Morale della favola: questo piccolo capolavoro sarà il disco più venduto dei quattro, con il vantaggio di piazzare in classifica il singolo New York Groove. Ma la mossa di marketing dell’operazione non regge e i Kiss sentono il primo scricchiolio delle fondamenta: si sa, tutto ciò che sale prima o poi scende. Non è chiaro se facendo uscire i quattro dischi in contemporanea si desse per scontato il fatto che tutti i fan dei Kiss li avrebbero comprati in blocco, a scatola chiusa, ma non avviene. Il pubblico si accorge solo del valore delle composizioni di Ace, premiandolo. E improvvisamente Frehley si ritrova investito del peso di essere un autore di punta, col conseguente peggioramento dei rapporti con i soci della band.
Vuoi per le reciproche invidie, vuoi per un desiderio di maggiore controllo a causa del fallimento degli album “solo”, vuoi per i suoi pessimi habits, Ace viene messo sovente in minoranza nelle votazioni interne, uno dei motivi che lo porteranno a lasciare i Kiss subito dopo la pubblicazione del controverso The Elder, disco incredibile uscito nel momento sbagliato.

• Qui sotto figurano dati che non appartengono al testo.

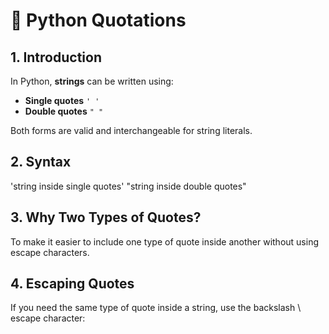 # 📝 Python Quotations

## 1. Introduction
In Python, **strings** can be written using:
- **Single quotes** `' '`
- **Double quotes** `" "`

Both forms are valid and interchangeable for string literals.

## 2. Syntax
'string inside single quotes'
"string inside double quotes"

## 3. Why Two Types of Quotes?

To make it easier to include one type of quote inside another without using escape characters.

## 4. Escaping Quotes

If you need the same type of quote inside a string, use the backslash \ escape character:


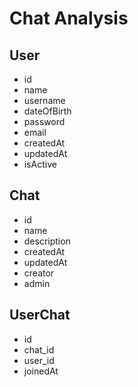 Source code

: # Chat Analysis

## User

- id
- name
- username
- dateOfBirth
- password
- email
- createdAt
- updatedAt
- isActive

## Chat

- id
- name
- description
- createdAt
- updatedAt
- creator
- admin

## UserChat

- id
- chat_id
- user_id
- joinedAt
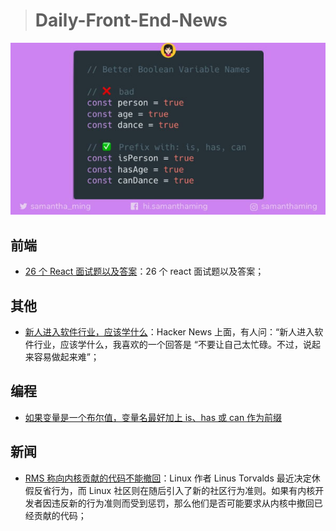 > # Daily-Front-End-News

[![cover][img]][link]

[img]: https://github.com/fengshangwuqi/Daily-Front-End-News/blob/master/history/2018/09/30/cover.jpg "如果变量是一个布尔值，变量名最好加上 is、has 或 can 作为前缀"
[link]: https://twitter.com/samantha_ming/status/1043578525339418624

## 前端

- [26 个 React 面试题以及答案](https://www.fullstack.cafe/blog/top-26-react-redux-interview-questions-to-brush-up-2018)：26 个 react 面试题以及答案；

## 其他

- [新人进入软件行业，应该学什么](https://news.ycombinator.com/item?id=18000410)：Hacker News 上面，有人问：“新人进入软件行业，应该学什么，我喜欢的一个回答是 “不要让自己太忙碌。不过，说起来容易做起来难”；

## 编程

- [如果变量是一个布尔值，变量名最好加上 is、has 或 can 作为前缀](https://twitter.com/samantha_ming/status/1043578525339418624)

## 新闻

- [RMS 称向内核贡献的代码不能撤回](https://www.itwire.com/open-source/84683-linux-code-contributions-cannot-be-rescinded-stallman.html)：Linux 作者 Linus Torvalds 最近决定休假反省行为，而 Linux 社区则在随后引入了新的社区行为准则。如果有内核开发者因违反新的行为准则而受到惩罚，那么他们是否可能要求从内核中撤回已经贡献的代码；
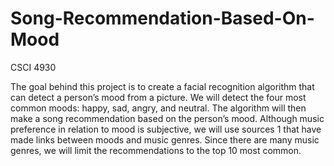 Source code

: # Song-Recommendation-Based-On-Mood
CSCI 4930

The goal behind this project is to create a facial recognition algorithm that can detect a person’s mood from a picture. We will detect the four most common moods: happy, sad, angry, and neutral. The algorithm will then make a song recommendation based on the person’s mood. Although music preference in relation to mood is subjective, we will use sources 1 that have made links between moods and music genres. Since there are many music genres, we will limit the recommendations to the top 10 most common.  


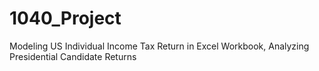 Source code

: # 1040_Project
Modeling US Individual Income Tax Return in Excel Workbook, Analyzing Presidential Candidate Returns
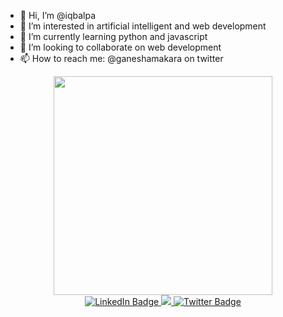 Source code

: - 👋 Hi, I’m @iqbalpa
- 👀 I’m interested in artificial intelligent and web development
- 🌱 I’m currently learning python and javascript
- 💞️ I’m looking to collaborate on web development
- 📫 How to reach me: @ganeshamakara on twitter

<div id="header" align="center">
  <img src="https://media.giphy.com/media/ICOgUNjpvO0PC/giphy.gif" width="350"/>
</div>

<div id="badges" align="center">
  <a href="https://www.linkedin.com/in/iqbalpahlevia/">
    <img src="https://img.shields.io/badge/LinkedIn-blue?style=for-the-badge&logo=linkedin&logoColor=white" alt="LinkedIn Badge"/>
  </a>
  <a href="https://www.instagram.com/integralization">
    <img src="https://img.shields.io/badge/Instagram-red?logo=instagram&logoColor=white&style=for-the-badge" />
  </a>
  <a href="https://www.twitter.com/iiiiiiiiiiqbal">
    <img src="https://img.shields.io/badge/Twitter-blue?style=for-the-badge&logo=twitter&logoColor=white" alt="Twitter Badge"/>
  </a>
</div>

<!---
iqbalpa/iqbalpa is a ✨ special ✨ repository because its `README.md` (this file) appears on your GitHub profile.
You can click the Preview link to take a look at your changes.
--->
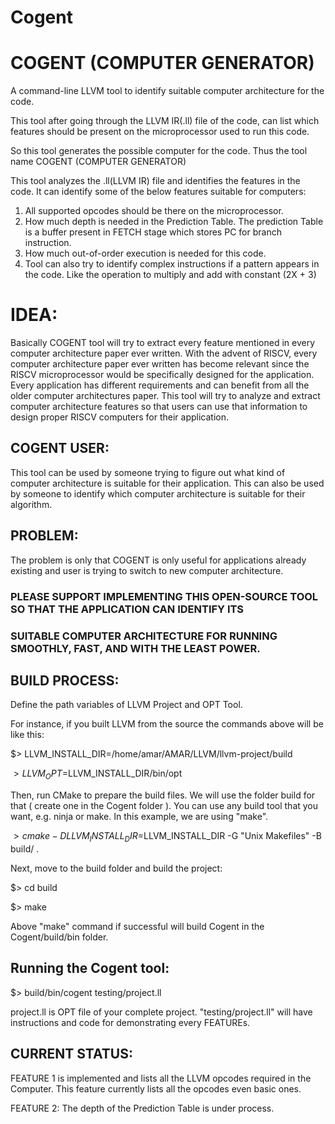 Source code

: # Cogent
# COGENT (COMPUTER GENERATOR)

A command-line LLVM tool to identify suitable computer architecture for the code.

This tool after going through the LLVM IR(.ll) file of the code,
can list which features should be present on the microprocessor used to run this code.

So this tool generates the possible computer for the code.
Thus the tool name COGENT (COMPUTER GENERATOR)

This tool analyzes the .ll(LLVM IR) file and identifies the features in the code.
It can identify some of the below features suitable for computers:
1. All supported opcodes should be there on the microprocessor.
2. How much depth is needed in the Prediction Table. The prediction Table is a buffer present in
FETCH stage which stores PC for branch instruction.
3. How much out-of-order execution is needed for this code.
4. Tool can also try to identify complex instructions if a pattern appears in the code.
Like the operation to multiply and add with constant (2X + 3)

# IDEA:
Basically COGENT tool will try to extract every feature mentioned in
every computer architecture paper ever written. With the advent of RISCV, every computer
architecture paper ever written has become relevant since the RISCV microprocessor would be
specifically designed for the application. Every application has different requirements and
can benefit from all the older computer architectures paper. This tool will try to analyze
and extract computer architecture features so that users can use that information to
design proper RISCV computers for their application.

## COGENT USER:
This tool can be used by someone trying to figure out what kind of computer architecture is
suitable for their application. This can also be used by someone to identify which computer
architecture is suitable for their algorithm.

## PROBLEM:
The problem is only that COGENT is only useful for applications already existing and
user is trying to switch to new computer architecture.

### PLEASE SUPPORT IMPLEMENTING THIS OPEN-SOURCE TOOL SO THAT THE APPLICATION CAN IDENTIFY ITS
### SUITABLE COMPUTER ARCHITECTURE FOR RUNNING SMOOTHLY, FAST, AND WITH THE LEAST POWER.

## BUILD PROCESS:
Define the path variables of LLVM Project and OPT Tool.

For instance, if you built LLVM from the source the commands above will be like this:

$> LLVM_INSTALL_DIR=/home/amar/AMAR/LLVM/llvm-project/build

$> LLVM_OPT=$LLVM_INSTALL_DIR/bin/opt

Then, run CMake to prepare the build files. We will use the folder build for that ( create one in the Cogent folder ). You can use any build tool that you want, e.g. ninja or make. In this example, we are using "make".

$> cmake -DLLVM_INSTALL_DIR=$LLVM_INSTALL_DIR -G "Unix Makefiles" -B build/ .

Next, move to the build folder and build the project:

$> cd build

$> make

Above "make" command if successful will build Cogent in the Cogent/build/bin folder.

## Running the Cogent tool:
$> build/bin/cogent testing/project.ll

project.ll is OPT file of your complete project. "testing/project.ll" will have instructions
and code for demonstrating every FEATUREs.

## CURRENT STATUS:
FEATURE 1 is implemented and lists all the LLVM opcodes required in the Computer. This feature
currently lists all the opcodes even basic ones.

FEATURE 2: The depth of the Prediction Table is under process.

Non essendo mai stato d’accordo sulla sua pubblicazione, Ace se ne va poco prima dell’uscita di Creatures of the Night, nel momento di maggior crisi della band. Ma prima di tutto questo, c’è Dynasty, la pietra dello scandalo che li proietterà nel gotha delle leggende del pop. Perché ok, si tratta di disco-hard rock, interessante quanto si vuole, ma Ace non ci è mai stato a piegarsi alle mode e a prendere per il naso la gente.
In fondo, a parte il trucco, è sempre stato uno di noi, come nella routine promozionale del suo primo disco solista: vestito con chiodo, jeans e maglietta nera, niente costume di scena. Basta questo per essere veramente “uomini dello spazio”.